*** INFORMATION PROVIDED ***
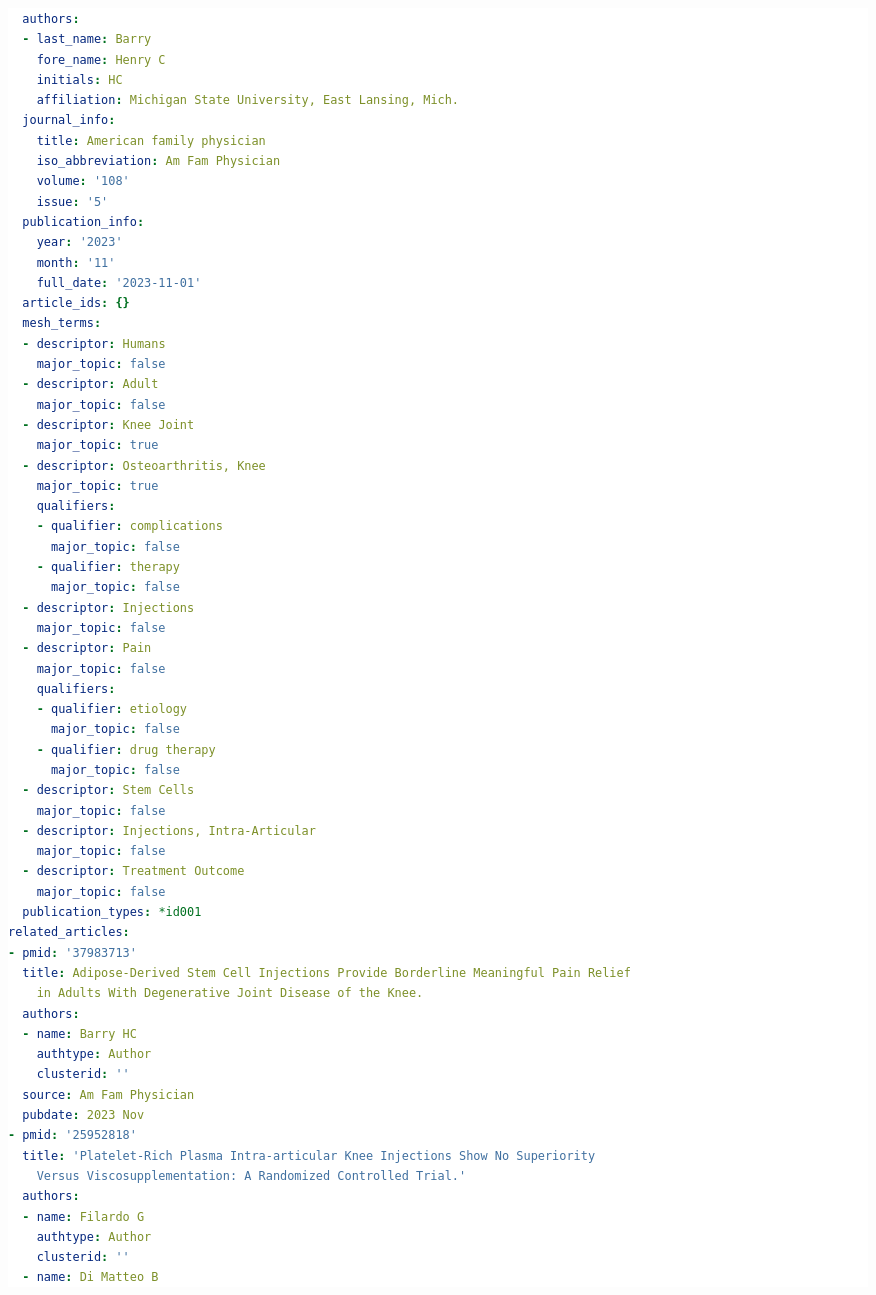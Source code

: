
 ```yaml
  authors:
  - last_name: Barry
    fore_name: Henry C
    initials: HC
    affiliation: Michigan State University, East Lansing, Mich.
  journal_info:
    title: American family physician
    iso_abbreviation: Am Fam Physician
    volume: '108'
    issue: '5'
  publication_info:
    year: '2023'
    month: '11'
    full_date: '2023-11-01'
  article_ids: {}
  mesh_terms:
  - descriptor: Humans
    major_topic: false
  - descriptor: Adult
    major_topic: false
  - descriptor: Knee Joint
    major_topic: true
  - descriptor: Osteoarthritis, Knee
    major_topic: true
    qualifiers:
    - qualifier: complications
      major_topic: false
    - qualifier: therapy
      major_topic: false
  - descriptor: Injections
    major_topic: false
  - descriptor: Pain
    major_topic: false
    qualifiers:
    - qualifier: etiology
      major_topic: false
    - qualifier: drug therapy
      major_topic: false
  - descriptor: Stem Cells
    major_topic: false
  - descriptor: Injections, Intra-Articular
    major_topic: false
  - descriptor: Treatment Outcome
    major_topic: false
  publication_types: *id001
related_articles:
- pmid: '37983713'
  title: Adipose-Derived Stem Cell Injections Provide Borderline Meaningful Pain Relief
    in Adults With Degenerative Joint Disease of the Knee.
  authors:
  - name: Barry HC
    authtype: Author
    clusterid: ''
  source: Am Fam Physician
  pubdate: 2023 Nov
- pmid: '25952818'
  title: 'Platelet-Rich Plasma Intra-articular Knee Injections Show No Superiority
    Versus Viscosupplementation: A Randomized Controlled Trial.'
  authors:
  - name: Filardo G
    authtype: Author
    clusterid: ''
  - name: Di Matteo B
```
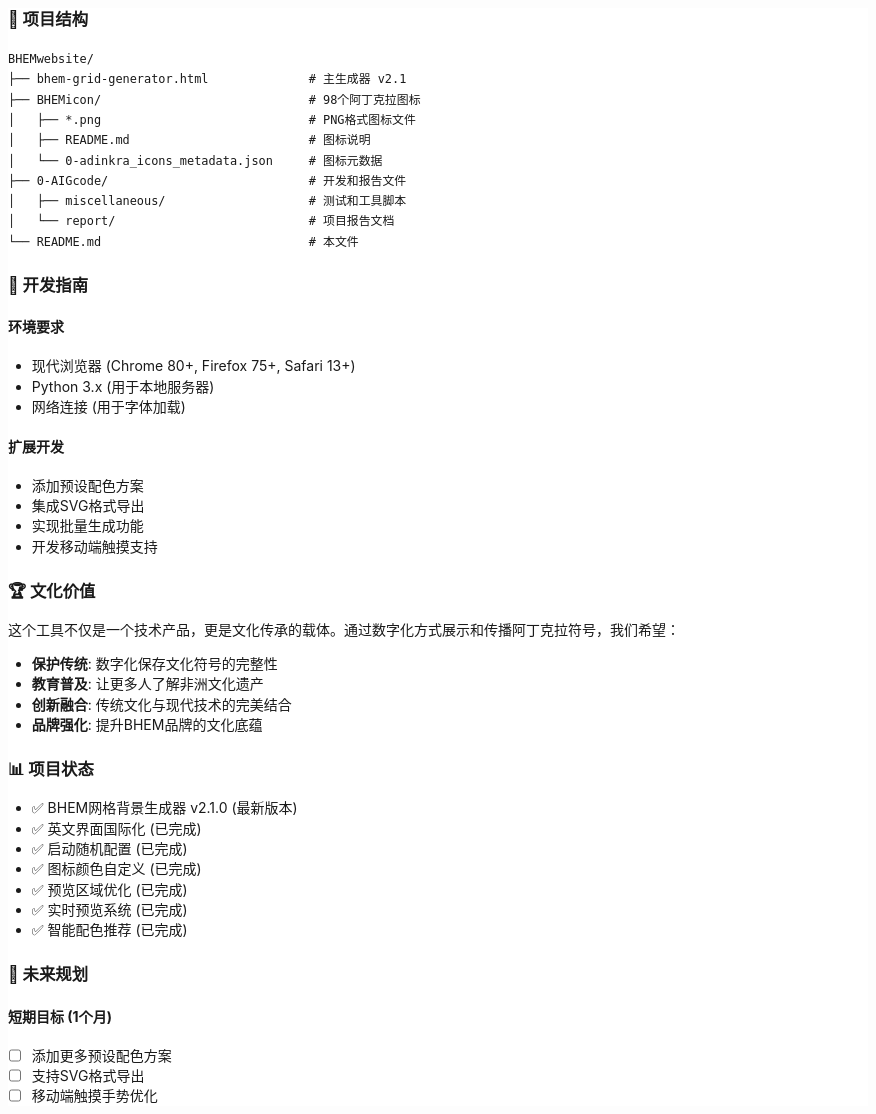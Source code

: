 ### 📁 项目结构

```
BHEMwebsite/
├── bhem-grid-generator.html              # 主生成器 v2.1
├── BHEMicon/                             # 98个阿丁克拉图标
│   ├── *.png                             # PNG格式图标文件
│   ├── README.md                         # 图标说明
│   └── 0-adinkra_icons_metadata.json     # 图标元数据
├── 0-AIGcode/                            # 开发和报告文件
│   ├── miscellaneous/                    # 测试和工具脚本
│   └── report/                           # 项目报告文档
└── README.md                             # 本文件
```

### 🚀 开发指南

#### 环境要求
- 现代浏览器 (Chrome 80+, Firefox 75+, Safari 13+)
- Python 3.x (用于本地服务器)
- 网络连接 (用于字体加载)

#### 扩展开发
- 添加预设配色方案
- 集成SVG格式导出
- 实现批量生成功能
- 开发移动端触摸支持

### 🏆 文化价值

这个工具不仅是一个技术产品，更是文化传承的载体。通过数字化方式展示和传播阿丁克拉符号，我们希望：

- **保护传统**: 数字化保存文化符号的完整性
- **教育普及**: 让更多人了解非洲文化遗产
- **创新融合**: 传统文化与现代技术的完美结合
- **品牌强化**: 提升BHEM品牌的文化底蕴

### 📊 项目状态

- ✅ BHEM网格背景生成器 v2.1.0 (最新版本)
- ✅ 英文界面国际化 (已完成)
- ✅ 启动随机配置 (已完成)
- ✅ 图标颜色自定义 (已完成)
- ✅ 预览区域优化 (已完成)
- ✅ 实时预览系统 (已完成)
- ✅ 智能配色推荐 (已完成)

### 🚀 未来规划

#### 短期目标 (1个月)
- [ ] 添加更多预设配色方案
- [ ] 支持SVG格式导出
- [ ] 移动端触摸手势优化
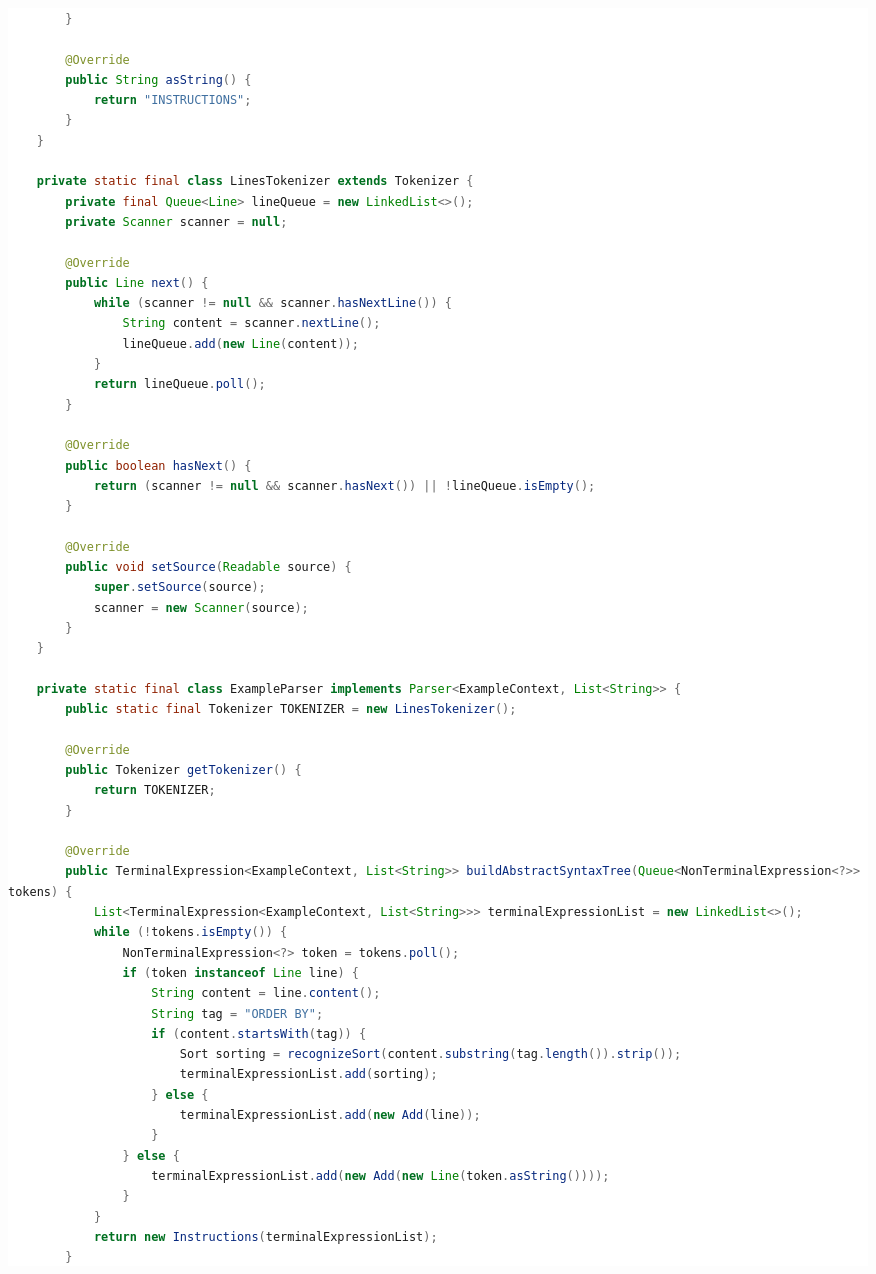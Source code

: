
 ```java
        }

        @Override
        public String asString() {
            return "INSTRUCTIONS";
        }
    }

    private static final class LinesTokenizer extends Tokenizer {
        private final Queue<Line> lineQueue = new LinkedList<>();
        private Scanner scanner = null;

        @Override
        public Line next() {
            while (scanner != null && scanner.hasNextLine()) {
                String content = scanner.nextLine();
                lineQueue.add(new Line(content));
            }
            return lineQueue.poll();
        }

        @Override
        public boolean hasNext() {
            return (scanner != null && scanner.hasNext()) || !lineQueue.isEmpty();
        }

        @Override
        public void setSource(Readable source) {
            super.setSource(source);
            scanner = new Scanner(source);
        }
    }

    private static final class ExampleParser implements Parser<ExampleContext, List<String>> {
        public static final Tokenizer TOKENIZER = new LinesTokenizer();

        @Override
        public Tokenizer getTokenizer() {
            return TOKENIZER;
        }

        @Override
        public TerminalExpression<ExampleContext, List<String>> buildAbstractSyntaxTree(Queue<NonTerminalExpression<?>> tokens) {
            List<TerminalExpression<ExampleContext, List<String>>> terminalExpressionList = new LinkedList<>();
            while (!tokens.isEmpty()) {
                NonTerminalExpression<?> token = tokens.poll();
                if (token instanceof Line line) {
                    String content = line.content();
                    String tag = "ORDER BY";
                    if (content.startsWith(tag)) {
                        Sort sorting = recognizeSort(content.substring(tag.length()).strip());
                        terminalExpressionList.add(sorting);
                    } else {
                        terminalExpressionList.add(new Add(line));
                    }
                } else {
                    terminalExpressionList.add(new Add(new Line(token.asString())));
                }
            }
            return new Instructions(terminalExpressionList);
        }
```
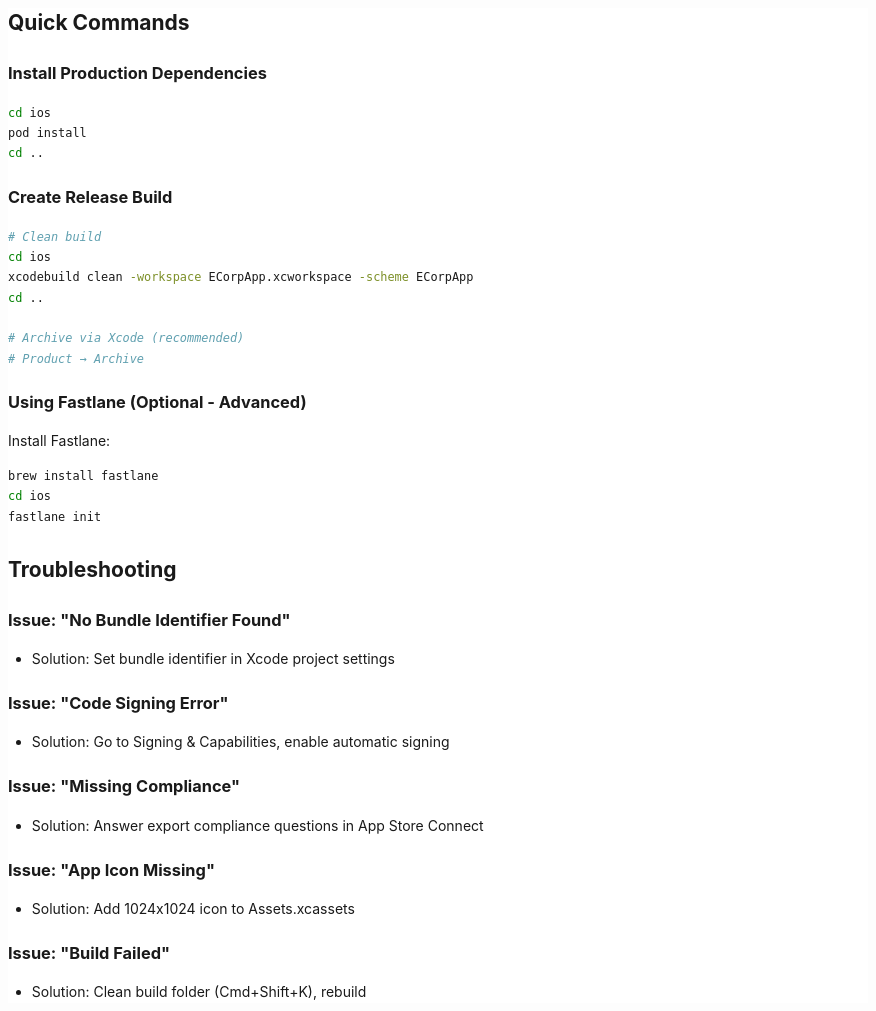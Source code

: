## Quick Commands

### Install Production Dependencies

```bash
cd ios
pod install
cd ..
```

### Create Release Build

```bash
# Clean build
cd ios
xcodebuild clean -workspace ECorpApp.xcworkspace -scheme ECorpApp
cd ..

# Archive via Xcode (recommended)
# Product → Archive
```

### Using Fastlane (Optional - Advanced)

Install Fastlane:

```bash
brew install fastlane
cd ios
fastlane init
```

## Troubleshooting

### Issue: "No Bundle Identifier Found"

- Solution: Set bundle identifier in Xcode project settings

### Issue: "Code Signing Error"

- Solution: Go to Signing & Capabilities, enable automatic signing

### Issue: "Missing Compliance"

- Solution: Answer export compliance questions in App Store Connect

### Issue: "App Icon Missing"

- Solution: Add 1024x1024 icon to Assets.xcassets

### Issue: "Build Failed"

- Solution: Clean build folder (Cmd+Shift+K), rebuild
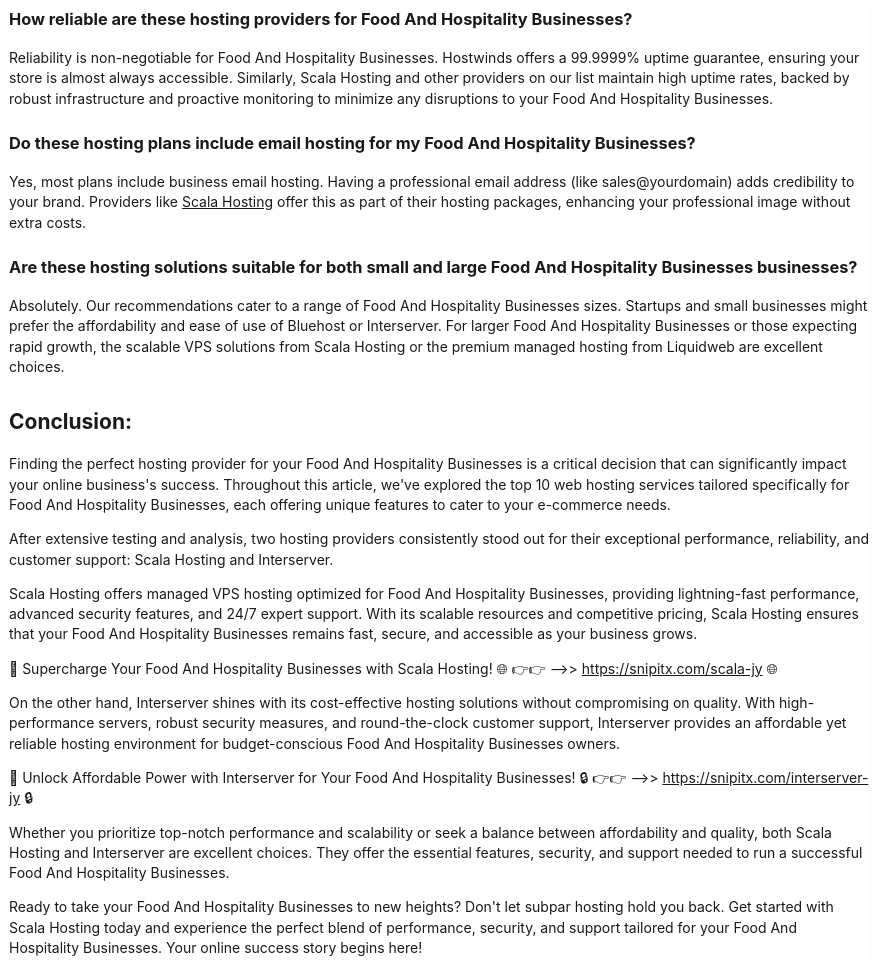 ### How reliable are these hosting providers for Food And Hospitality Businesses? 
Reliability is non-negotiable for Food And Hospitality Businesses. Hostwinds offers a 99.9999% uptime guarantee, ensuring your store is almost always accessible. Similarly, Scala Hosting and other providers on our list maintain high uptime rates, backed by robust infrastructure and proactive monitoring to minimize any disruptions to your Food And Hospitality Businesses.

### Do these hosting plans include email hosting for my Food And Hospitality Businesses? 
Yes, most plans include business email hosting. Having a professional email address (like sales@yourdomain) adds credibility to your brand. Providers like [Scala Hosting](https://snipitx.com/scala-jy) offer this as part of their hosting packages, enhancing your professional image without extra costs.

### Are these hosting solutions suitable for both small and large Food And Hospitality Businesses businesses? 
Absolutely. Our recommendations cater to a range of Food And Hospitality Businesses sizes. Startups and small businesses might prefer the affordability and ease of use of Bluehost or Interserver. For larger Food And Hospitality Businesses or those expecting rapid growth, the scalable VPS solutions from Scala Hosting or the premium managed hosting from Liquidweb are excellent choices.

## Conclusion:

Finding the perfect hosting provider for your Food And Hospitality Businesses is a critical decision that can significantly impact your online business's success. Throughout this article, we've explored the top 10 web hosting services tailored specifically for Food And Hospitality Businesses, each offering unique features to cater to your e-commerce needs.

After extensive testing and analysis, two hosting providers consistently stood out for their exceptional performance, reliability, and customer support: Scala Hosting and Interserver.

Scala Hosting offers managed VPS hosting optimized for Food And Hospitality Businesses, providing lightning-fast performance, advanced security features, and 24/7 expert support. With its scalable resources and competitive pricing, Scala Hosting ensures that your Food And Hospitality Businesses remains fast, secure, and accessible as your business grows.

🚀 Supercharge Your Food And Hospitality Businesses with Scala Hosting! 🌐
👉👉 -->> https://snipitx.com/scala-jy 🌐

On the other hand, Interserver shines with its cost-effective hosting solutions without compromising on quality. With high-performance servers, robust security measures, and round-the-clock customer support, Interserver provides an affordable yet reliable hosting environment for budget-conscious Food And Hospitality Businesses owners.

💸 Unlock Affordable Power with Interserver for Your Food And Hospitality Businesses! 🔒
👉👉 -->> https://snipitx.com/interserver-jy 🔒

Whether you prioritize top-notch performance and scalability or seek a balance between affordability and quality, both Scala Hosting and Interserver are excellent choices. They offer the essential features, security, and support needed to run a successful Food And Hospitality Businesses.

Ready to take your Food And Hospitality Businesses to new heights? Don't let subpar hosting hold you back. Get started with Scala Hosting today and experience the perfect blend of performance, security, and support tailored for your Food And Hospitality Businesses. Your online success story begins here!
*** End of INFORMATION PROVIDED ***
▶ [EXERCISE AIM]
Locate all lines in the listing above with the word "excellent" and copy them.

▶ [EXERCISE SOLUTION]
Absolutely. Our recommendations cater to a range of Food And Hospitality Businesses sizes. Startups and small businesses might prefer the affordability and ease of use of Bluehost or Interserver. For larger Food And Hospitality Businesses or those expecting rapid growth, the scalable VPS solutions from Scala Hosting or the premium managed hosting from Liquidweb are excellent choices.
Whether you prioritize top-notch performance and scalability or seek a balance between affordability and quality, both Scala Hosting and Interserver are excellent choices. They offer the essential features, security, and support needed to run a successful Food And Hospitality Businesses.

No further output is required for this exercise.